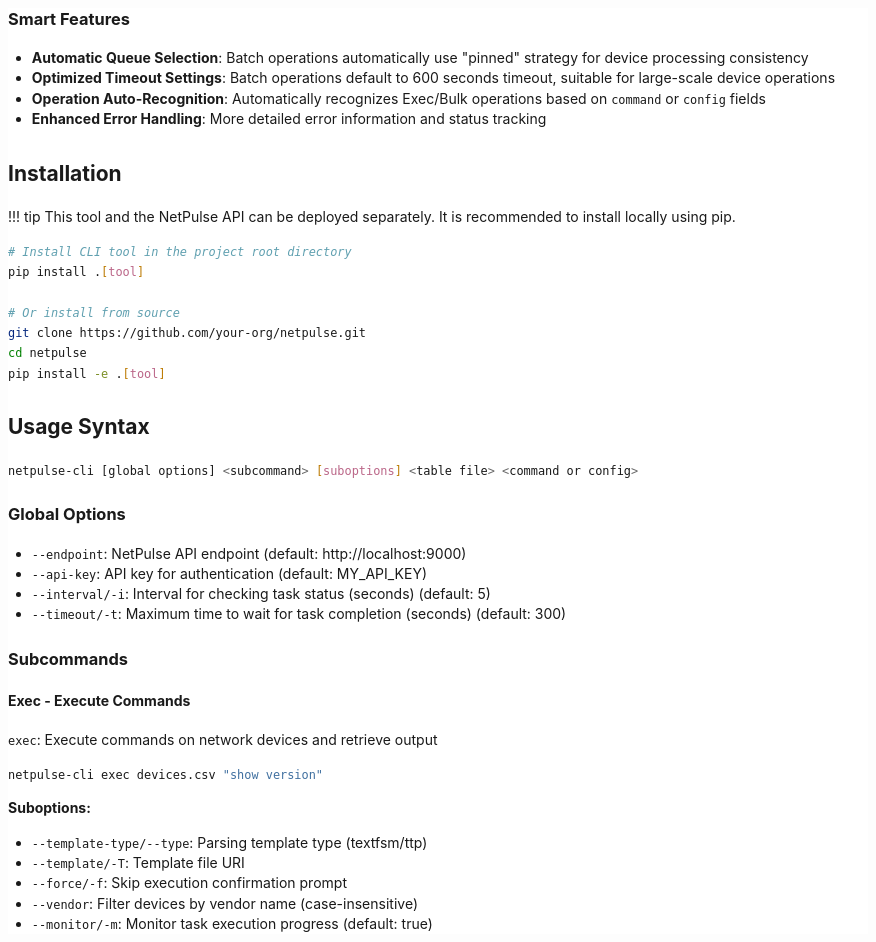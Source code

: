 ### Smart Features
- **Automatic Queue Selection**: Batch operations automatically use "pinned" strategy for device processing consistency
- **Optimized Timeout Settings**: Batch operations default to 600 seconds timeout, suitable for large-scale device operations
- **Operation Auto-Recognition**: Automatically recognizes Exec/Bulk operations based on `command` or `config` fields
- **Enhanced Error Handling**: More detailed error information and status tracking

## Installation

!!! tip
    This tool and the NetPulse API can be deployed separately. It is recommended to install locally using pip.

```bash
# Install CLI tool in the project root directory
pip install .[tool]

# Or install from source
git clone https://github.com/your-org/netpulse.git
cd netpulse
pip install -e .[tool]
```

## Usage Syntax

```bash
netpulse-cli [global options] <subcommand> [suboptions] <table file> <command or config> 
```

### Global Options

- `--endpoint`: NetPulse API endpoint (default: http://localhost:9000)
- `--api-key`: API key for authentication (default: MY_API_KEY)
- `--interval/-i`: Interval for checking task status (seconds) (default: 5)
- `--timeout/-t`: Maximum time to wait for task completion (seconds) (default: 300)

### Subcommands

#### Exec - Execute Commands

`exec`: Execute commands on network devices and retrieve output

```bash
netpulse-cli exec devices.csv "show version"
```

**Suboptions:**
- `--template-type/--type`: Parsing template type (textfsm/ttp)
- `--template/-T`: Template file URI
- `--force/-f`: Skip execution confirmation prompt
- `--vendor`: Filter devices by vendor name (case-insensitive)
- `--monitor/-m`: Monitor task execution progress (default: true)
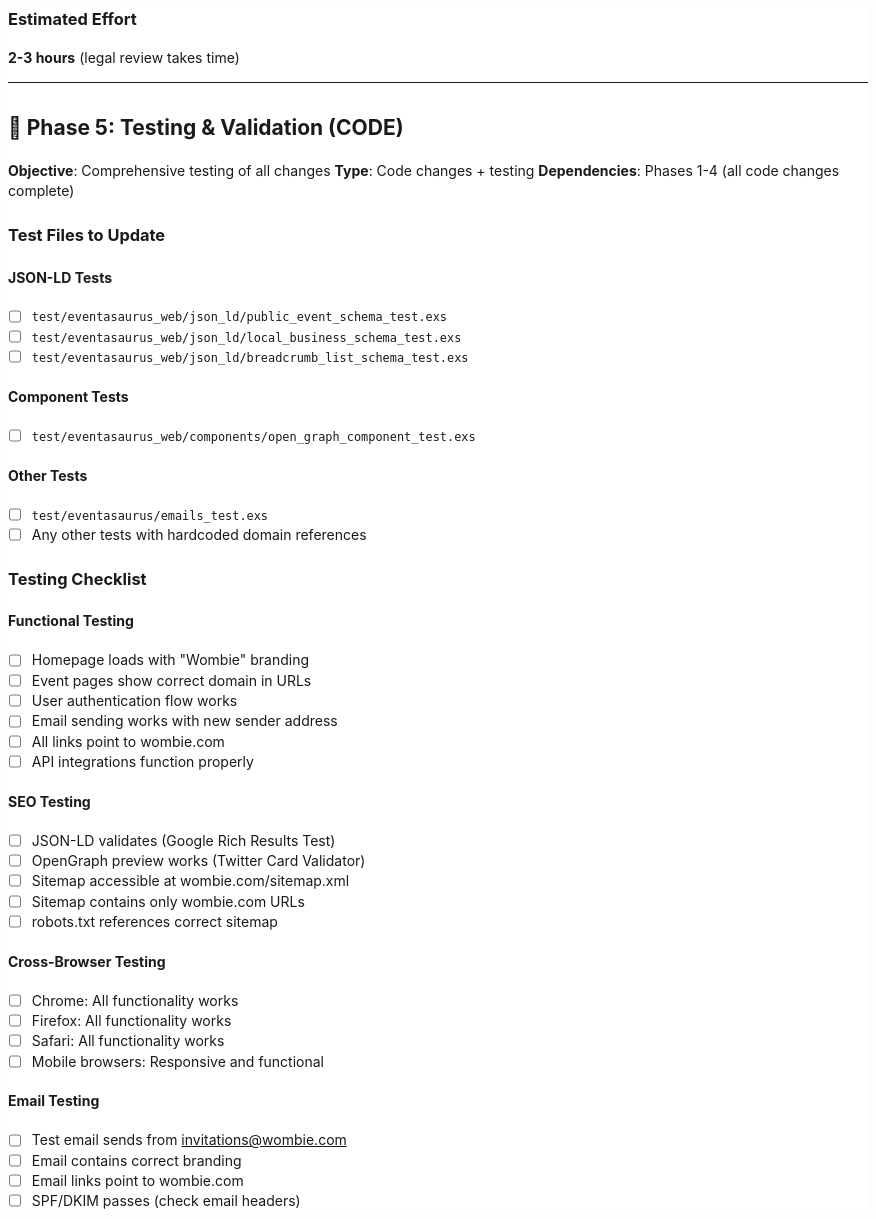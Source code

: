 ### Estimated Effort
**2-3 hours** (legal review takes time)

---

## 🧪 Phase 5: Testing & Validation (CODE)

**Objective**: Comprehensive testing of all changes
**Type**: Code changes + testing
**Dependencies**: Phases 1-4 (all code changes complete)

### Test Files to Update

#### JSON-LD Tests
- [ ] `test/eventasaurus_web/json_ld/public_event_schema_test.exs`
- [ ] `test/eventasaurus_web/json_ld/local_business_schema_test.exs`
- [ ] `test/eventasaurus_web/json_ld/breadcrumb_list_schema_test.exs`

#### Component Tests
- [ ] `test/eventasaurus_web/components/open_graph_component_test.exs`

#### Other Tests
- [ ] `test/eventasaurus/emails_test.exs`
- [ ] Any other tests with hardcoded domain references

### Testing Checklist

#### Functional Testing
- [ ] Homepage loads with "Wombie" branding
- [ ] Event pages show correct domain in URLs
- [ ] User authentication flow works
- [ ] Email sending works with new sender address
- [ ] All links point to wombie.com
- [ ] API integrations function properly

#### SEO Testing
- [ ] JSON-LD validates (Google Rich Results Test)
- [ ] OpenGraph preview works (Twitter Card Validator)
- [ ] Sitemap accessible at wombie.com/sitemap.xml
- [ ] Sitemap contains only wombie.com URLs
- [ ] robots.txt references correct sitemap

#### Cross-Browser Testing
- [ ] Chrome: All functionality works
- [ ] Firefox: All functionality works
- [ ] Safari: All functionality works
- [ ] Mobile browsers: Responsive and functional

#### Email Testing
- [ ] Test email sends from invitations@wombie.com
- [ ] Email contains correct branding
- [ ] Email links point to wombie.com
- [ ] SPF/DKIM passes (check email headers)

* * *

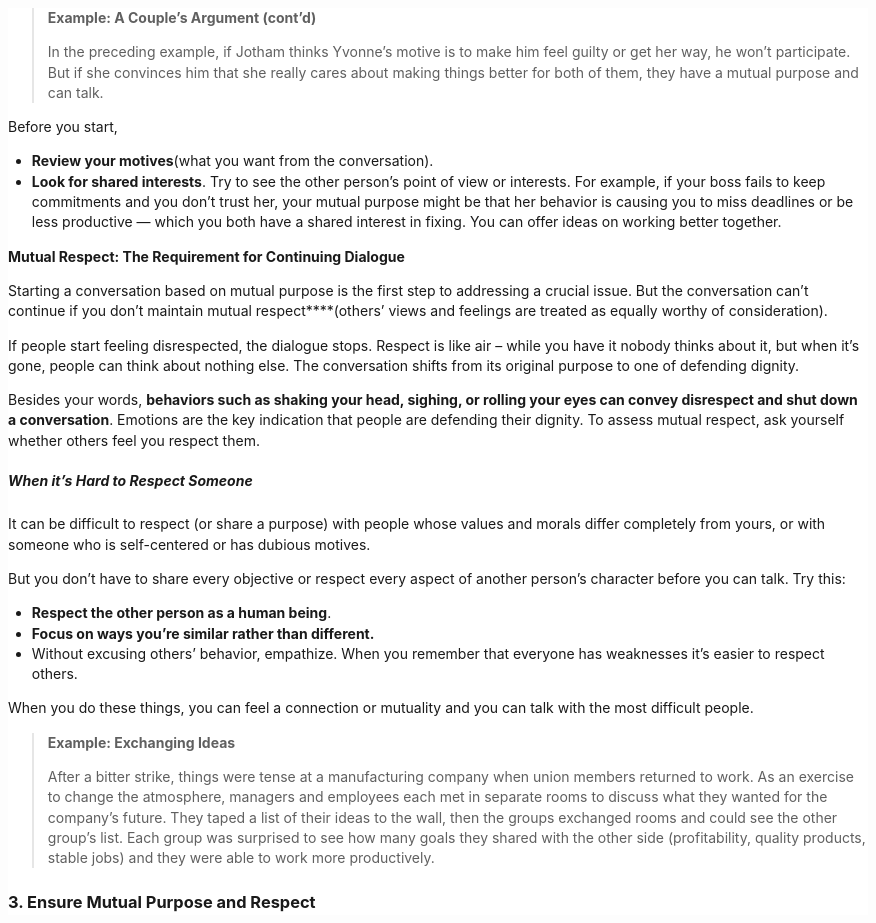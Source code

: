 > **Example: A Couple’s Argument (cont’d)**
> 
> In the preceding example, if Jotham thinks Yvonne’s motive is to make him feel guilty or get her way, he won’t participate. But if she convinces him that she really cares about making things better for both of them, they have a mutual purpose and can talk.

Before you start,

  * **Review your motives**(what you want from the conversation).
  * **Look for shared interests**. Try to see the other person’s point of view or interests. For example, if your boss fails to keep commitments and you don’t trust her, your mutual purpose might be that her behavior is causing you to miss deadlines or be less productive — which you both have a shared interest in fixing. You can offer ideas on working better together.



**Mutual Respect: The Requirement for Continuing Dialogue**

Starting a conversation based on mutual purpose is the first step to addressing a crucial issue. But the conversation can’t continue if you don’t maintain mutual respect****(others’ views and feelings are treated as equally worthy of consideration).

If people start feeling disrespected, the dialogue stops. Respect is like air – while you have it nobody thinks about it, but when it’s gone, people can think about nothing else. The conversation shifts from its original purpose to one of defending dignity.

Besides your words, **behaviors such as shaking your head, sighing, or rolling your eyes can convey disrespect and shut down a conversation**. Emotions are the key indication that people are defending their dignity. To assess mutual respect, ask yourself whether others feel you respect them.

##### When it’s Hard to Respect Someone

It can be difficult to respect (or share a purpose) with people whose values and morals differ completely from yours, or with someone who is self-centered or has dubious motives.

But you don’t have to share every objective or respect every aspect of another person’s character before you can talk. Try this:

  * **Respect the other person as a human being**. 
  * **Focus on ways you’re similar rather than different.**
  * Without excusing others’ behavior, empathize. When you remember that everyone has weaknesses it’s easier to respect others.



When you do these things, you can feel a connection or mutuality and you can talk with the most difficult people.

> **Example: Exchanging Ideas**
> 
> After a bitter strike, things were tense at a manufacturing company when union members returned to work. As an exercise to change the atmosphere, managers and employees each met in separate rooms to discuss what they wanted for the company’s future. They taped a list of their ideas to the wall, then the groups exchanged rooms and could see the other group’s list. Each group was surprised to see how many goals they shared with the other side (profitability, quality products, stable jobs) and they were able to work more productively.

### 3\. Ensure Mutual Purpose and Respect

> TRY IT
Look through the data and show every line containing "Batch".

> RESULT
- **Automatic Queue Selection**: Batch operations automatically use "pinned" strategy for device processing consistency
- **Optimized Timeout Settings**: Batch operations default to 600 seconds timeout, suitable for large-scale device operations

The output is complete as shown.